President Donald Trump’s 50% tariff on Indian textiles has sparked fears of economic fallout — but the move draws eerie parallels to a much older playbook: the British Empire’s systematic dismantling of India’s textile dominance through colonial-era tariffs and trade restrictions.
As modern India grapples with a fresh blow to its textile exports — this time from a US administration — historians and industry watchers are drawing comparisons to a colonial past that once crippled the very same industry under the guise of protectionist trade policy.
Tiruppur, Tamil Nadu’s knitwear hub, now fears losses of up to ₹6,000 crore in exports to the US, according to Tiruppur Exporters’ Association president K M Subramanian. But the anxiety in India’s textile corridors echoes a deeper wound: the 18th and 19th-century British strategy that strangled India’s global textile supremacy.
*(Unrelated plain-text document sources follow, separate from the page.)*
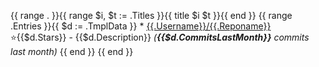 {{ range . }}{{ range $i, $t := .Titles }}{{ title $i $t }}{{ end }}
{{ range .Entries }}{{ $d := .TmplData }}  * [{{.Username}}/{{.Reponame}}](https://github.com/{{.Username}}/{{.Reponame}}) :star:{{$d.Stars}} - {{$d.Description}} *(**{{$d.CommitsLastMonth}}** commits last month)*
{{ end }}
{{ end }}
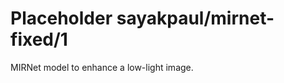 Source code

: # Placeholder sayakpaul/mirnet-fixed/1
MIRNet model to enhance a low-light image.

<!-- dataset: lol -->
<!-- module-type: image-super-resolution -->
<!-- task: image-super-resolution -->
<!-- network-architecture: other -->
<!-- fine-tunable: false -->
<!-- license: Apache-2.0 -->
Before colonization, India was a textile powerhouse. Cities like Dhaka, Surat, and Murshidabad produced world-famous cotton and silk fabrics. A single length of Dhaka muslin, so fine it could pass through a ring, symbolized Indian craftsmanship. But with the rise of Britain’s Industrial Revolution, the narrative shifted violently.
To protect their mills, British policymakers deployed brutal trade weapons: tariffs as high as 70-80% on Indian textiles entering England, while allowing British textiles into India virtually tax-free. American historian Will Durant described it as a deliberate act of economic sabotage: “British goods were forced upon [India] without paying any duty, while the hand-wrought manufactures of Bengal and Behar… had heavy and almost prohibitive duties imposed on their importation into England.”
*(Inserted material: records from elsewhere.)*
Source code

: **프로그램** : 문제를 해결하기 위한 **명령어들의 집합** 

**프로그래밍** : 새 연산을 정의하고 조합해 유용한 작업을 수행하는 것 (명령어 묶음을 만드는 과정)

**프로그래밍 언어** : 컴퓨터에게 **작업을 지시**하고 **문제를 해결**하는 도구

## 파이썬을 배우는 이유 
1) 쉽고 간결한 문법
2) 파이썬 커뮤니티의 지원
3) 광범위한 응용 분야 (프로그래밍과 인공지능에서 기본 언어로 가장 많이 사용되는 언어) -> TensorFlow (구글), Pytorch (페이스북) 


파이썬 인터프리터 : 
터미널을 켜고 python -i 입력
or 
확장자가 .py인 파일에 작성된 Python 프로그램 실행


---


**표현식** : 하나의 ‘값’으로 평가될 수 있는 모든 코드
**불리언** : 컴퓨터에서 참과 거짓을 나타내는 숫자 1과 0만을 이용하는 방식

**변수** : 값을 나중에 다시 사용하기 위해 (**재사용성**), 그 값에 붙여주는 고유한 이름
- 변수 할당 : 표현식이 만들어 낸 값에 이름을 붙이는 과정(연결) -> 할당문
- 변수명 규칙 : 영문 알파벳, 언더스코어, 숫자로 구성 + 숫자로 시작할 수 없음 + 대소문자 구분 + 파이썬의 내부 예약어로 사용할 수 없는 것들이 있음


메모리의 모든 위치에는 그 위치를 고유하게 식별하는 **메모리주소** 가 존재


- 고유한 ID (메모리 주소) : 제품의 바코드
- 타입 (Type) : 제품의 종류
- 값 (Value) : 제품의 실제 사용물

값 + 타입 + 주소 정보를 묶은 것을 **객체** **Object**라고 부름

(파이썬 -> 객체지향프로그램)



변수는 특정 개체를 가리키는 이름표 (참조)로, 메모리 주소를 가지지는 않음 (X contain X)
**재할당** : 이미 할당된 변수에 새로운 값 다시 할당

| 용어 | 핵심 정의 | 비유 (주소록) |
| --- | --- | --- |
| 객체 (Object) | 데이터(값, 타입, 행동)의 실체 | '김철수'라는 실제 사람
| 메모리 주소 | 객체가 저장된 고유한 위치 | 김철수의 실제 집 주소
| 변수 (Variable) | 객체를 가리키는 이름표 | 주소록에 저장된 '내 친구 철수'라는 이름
The infamous Calico Act of 1721 had already banned Indian cotton fabrics in England altogether, in the name of shielding domestic industry. India was turned from a world supplier into a raw material colony and dumping ground for British goods.
Fast forward to 2025, and the sudden imposition of steep US tariffs on Indian textiles feels hauntingly familiar. While driven by modern geopolitics and economic nationalism, the outcome — a targeted blow to a vulnerable export sector — mirrors strategies once used to stifle Indian industry under colonial rule.
The tools may have changed, but the impact rings a colonial bell.